## WORK TASK
Scan the records below. Copy every line in which the word "added" appears.

## DATA SUPPLIED

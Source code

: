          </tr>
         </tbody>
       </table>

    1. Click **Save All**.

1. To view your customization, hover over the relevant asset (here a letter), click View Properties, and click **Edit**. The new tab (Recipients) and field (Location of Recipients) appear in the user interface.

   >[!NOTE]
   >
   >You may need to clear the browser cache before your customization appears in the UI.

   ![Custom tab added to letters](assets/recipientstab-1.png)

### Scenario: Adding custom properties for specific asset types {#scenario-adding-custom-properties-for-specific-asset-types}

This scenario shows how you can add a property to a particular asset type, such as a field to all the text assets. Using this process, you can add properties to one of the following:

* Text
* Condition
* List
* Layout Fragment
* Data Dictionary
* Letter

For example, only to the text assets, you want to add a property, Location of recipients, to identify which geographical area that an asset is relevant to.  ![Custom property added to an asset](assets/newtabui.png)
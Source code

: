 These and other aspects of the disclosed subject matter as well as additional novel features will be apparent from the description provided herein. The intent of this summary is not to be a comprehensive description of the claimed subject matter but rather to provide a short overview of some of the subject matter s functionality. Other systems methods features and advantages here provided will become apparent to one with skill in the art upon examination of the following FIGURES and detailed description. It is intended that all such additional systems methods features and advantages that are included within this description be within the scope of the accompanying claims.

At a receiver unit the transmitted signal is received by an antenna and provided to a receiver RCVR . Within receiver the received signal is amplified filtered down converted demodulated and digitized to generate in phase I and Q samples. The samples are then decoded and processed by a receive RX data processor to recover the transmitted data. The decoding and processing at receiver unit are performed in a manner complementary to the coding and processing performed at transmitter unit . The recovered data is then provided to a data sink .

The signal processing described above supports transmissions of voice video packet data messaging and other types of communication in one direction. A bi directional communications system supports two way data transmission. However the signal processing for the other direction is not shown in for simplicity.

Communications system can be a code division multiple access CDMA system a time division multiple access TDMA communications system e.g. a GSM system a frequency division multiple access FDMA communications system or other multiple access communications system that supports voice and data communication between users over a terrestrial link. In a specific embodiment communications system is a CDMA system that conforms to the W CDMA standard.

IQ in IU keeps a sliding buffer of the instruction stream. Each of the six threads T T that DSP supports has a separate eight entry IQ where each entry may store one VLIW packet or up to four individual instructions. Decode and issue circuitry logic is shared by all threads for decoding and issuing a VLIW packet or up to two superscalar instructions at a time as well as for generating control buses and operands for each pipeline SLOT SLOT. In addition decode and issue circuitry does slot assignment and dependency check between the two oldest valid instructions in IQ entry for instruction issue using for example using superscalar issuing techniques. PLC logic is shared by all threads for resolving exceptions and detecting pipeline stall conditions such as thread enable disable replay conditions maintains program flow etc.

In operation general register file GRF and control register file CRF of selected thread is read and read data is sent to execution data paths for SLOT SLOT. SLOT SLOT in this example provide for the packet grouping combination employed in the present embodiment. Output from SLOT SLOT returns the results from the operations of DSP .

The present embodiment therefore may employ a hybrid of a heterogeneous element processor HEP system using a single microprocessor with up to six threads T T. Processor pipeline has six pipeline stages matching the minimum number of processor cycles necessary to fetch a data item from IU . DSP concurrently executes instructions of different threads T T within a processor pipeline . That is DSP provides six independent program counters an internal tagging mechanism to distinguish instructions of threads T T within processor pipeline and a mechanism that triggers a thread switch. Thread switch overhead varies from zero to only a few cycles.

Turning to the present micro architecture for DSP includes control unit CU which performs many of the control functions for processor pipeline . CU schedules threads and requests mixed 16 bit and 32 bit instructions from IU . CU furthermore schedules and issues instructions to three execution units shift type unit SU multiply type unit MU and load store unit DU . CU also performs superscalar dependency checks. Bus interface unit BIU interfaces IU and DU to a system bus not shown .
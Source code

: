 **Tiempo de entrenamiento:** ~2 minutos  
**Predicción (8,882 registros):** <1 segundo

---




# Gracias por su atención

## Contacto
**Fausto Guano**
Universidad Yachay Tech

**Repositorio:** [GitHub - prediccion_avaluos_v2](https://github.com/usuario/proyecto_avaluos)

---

## SOLUTION FOR THIS PROBLEM
   ![Custom tab added to letters](assets/recipientstab-1.png)
For example, only to the text assets, you want to add a property, Location of recipients, to identify which geographical area that an asset is relevant to.  ![Custom property added to an asset](assets/newtabui.png)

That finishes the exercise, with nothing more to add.